Collected data:
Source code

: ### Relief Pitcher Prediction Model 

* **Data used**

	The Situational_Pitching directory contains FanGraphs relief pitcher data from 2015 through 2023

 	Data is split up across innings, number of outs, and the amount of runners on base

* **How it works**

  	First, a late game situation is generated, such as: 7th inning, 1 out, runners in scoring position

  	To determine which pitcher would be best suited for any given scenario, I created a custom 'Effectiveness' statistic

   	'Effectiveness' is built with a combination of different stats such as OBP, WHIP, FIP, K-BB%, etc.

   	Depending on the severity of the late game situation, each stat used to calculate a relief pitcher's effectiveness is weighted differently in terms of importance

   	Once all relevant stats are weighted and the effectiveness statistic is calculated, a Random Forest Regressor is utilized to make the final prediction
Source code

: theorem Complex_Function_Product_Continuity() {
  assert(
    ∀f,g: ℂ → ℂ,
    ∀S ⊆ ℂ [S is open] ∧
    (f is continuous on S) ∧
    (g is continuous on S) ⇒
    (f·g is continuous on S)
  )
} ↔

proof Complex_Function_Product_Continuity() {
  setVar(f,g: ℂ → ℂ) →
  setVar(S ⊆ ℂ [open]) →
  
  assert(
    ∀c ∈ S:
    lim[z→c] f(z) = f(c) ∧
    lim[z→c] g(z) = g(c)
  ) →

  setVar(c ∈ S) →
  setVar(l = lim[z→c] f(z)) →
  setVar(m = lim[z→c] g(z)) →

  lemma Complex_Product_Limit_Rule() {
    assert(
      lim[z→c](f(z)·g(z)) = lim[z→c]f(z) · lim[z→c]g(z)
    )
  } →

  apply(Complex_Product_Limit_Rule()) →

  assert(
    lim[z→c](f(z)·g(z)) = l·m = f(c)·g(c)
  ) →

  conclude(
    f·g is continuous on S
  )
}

*TASK DESCRIPTION*
In the entries above, find each line with the word "setVar" and show it.

*TASK SOLUTION*
  setVar(f,g: ℂ → ℂ) →
  setVar(S ⊆ ℂ [open]) →
  setVar(c ∈ S) →
  setVar(l = lim[z→c] f(z)) →
  setVar(m = lim[z→c] g(z)) →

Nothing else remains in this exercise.